When Water Tears the Stone

           Caves are natural openings in the Earth large enough for a person to get in. According to some the term 'Cave' can be applied only to a place some part of which remains in total darkness but in popular usage this name is given to any cavity in the earth either made by flowing water, eruption of volcanoes or even the melting of a glacier from inside. Most of the caves on earth have been made when rainwater or streams have worn away rock – usually a softer rock such as limestone. This process of wearing-away is called ‘erosion’ and the caves formed in this process are called solutional caves. Usually acidic water causes them to form.

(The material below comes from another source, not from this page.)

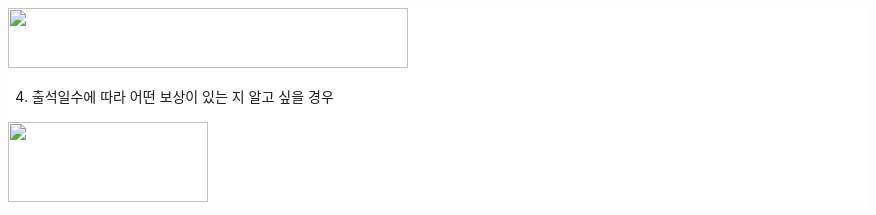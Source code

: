 <img src="https://user-images.githubusercontent.com/119108967/228248234-1bf4bdb6-ef2b-4d7d-8c8b-91049ca2a0c7.png" width="400" height="60"/>

4. 출석일수에 따라 어떤 보상이 있는 지 알고 싶을 경우

<img src="https://user-images.githubusercontent.com/119108967/228248252-f2b34efd-f07b-44d5-992d-f44cff7380ad.png" width="200" height="80"/>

            Even if water is not acidic, over millions of years, it weas away the soft rock, making a small tunnel-like opening inside. As more and more rock wears away, the opening grows even wider and deeper until in time, many of these openings become huge caves, or caverns.

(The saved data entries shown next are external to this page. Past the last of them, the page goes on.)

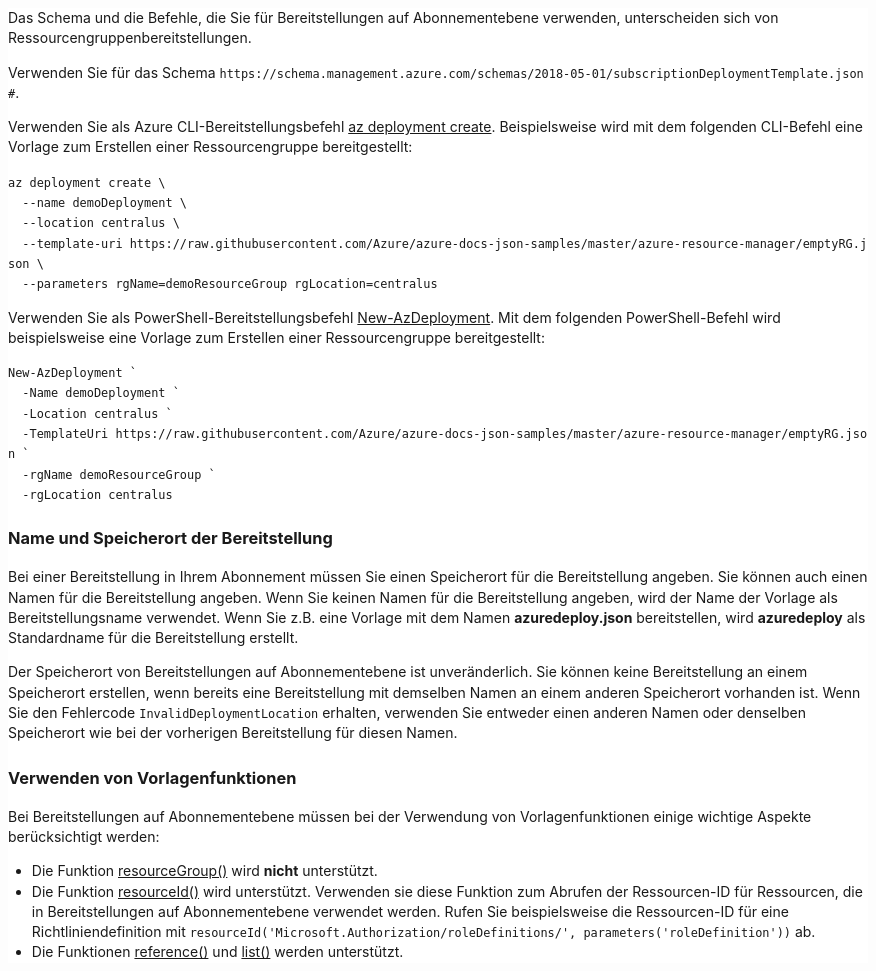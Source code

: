 Das Schema und die Befehle, die Sie für Bereitstellungen auf Abonnementebene verwenden, unterscheiden sich von Ressourcengruppenbereitstellungen. 

Verwenden Sie für das Schema `https://schema.management.azure.com/schemas/2018-05-01/subscriptionDeploymentTemplate.json#`.

Verwenden Sie als Azure CLI-Bereitstellungsbefehl [az deployment create](/cli/azure/deployment?view=azure-cli-latest#az-deployment-create). Beispielsweise wird mit dem folgenden CLI-Befehl eine Vorlage zum Erstellen einer Ressourcengruppe bereitgestellt:

```azurecli
az deployment create \
  --name demoDeployment \
  --location centralus \
  --template-uri https://raw.githubusercontent.com/Azure/azure-docs-json-samples/master/azure-resource-manager/emptyRG.json \
  --parameters rgName=demoResourceGroup rgLocation=centralus
```

Verwenden Sie als PowerShell-Bereitstellungsbefehl [New-AzDeployment](/powershell/module/az.resources/new-azdeployment). Mit dem folgenden PowerShell-Befehl wird beispielsweise eine Vorlage zum Erstellen einer Ressourcengruppe bereitgestellt:

```azurepowershell
New-AzDeployment `
  -Name demoDeployment `
  -Location centralus `
  -TemplateUri https://raw.githubusercontent.com/Azure/azure-docs-json-samples/master/azure-resource-manager/emptyRG.json `
  -rgName demoResourceGroup `
  -rgLocation centralus
```

### <a name="deployment-name-and-location"></a>Name und Speicherort der Bereitstellung

Bei einer Bereitstellung in Ihrem Abonnement müssen Sie einen Speicherort für die Bereitstellung angeben. Sie können auch einen Namen für die Bereitstellung angeben. Wenn Sie keinen Namen für die Bereitstellung angeben, wird der Name der Vorlage als Bereitstellungsname verwendet. Wenn Sie z.B. eine Vorlage mit dem Namen **azuredeploy.json** bereitstellen, wird **azuredeploy** als Standardname für die Bereitstellung erstellt.

Der Speicherort von Bereitstellungen auf Abonnementebene ist unveränderlich. Sie können keine Bereitstellung an einem Speicherort erstellen, wenn bereits eine Bereitstellung mit demselben Namen an einem anderen Speicherort vorhanden ist. Wenn Sie den Fehlercode `InvalidDeploymentLocation` erhalten, verwenden Sie entweder einen anderen Namen oder denselben Speicherort wie bei der vorherigen Bereitstellung für diesen Namen.

### <a name="use-template-functions"></a>Verwenden von Vorlagenfunktionen

Bei Bereitstellungen auf Abonnementebene müssen bei der Verwendung von Vorlagenfunktionen einige wichtige Aspekte berücksichtigt werden:

* Die Funktion [resourceGroup()](resource-group-template-functions-resource.md#resourcegroup) wird **nicht** unterstützt.
* Die Funktion [resourceId()](resource-group-template-functions-resource.md#resourceid) wird unterstützt. Verwenden sie diese Funktion zum Abrufen der Ressourcen-ID für Ressourcen, die in Bereitstellungen auf Abonnementebene verwendet werden. Rufen Sie beispielsweise die Ressourcen-ID für eine Richtliniendefinition mit `resourceId('Microsoft.Authorization/roleDefinitions/', parameters('roleDefinition'))` ab.
* Die Funktionen [reference()](resource-group-template-functions-resource.md#reference) und [list()](resource-group-template-functions-resource.md#list) werden unterstützt.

            Mammoth Cave-Flint Ridge in Kentucky, U.S. is one of the longest in the world. It is a linked system of caves and caverns about 555 kilometers long.  In France the Jean Bernard Cave is considered the largest cave on our blue marble: planet earth. Though it is much shorter (17.9 kilometres long), than Mammoth Cave-Flint, it is considered as the deepest cave in the world. It reaches down more than 1,535 meters (meaning an enormously deep natural formation).
            Some caves have beautiful craggy formations called ‘stalactites’ that hang from the cave’s roof like beautiful ornametal decoration pieces. These are made by water seeping into the cave. Each drop leaves a very tiny bit of dissolved rock on the ceiling of the cave. After thousands and thousands of years, an icicle-shaped stalactite forms.
            When water drips to the cave’s floor, it deposits small particles of solids. These slowly build up into a stalagmite, which looks like an upside-down icicle.
            There are other kinds of caves that are made in different ways. When lava flows out of a volcano, it sometimes leaves gaps, making volcanic caves. When ice melts inside a glacier, glacier caves result. And ocean waves pounding on the shore year after year can wear away a cave in the face of a cliff.